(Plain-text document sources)

----------------

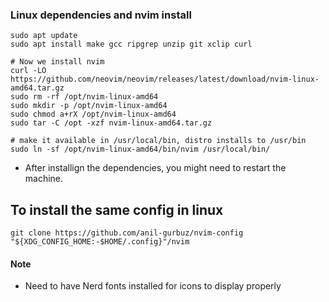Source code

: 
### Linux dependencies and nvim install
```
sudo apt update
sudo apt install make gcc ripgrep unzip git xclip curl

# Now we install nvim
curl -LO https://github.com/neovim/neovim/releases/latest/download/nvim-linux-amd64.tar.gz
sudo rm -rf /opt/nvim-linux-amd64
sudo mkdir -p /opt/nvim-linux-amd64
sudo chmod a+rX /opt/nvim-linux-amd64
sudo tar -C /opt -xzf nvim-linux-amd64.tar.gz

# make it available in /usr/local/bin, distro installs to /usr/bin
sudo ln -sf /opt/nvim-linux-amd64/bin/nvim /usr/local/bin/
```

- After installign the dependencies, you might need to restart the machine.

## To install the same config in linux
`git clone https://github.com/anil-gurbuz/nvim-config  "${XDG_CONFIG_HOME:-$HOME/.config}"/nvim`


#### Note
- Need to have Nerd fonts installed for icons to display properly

----------------

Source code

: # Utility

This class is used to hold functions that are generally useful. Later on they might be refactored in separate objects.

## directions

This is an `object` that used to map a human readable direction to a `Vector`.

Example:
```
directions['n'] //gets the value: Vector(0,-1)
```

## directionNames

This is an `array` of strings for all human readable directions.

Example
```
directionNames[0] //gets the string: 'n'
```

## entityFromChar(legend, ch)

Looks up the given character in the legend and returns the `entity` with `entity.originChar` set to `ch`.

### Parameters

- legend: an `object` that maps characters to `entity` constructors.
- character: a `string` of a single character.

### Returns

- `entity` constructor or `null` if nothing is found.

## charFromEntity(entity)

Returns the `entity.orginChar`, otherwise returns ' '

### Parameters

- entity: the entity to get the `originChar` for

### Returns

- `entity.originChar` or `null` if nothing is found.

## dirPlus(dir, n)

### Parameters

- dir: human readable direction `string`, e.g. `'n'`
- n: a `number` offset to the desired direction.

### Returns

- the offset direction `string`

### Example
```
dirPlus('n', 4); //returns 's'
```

----------------

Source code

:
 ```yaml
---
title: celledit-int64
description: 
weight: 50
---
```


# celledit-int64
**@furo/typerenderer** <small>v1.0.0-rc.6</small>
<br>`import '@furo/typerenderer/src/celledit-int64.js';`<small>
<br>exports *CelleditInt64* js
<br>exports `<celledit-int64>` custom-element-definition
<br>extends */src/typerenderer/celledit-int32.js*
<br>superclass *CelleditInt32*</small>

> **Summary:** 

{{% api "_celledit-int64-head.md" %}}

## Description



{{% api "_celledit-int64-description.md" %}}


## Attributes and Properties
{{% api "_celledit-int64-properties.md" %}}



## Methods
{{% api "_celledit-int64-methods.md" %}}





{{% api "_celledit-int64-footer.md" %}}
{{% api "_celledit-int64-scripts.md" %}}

----------------

*EXERCISE DETAILS*: Which lines in the records above contain the string "directions"? Copy them.

*COMPLETED TASK*:
## directions
directions['n'] //gets the value: Vector(0,-1)
This is an `array` of strings for all human readable directions.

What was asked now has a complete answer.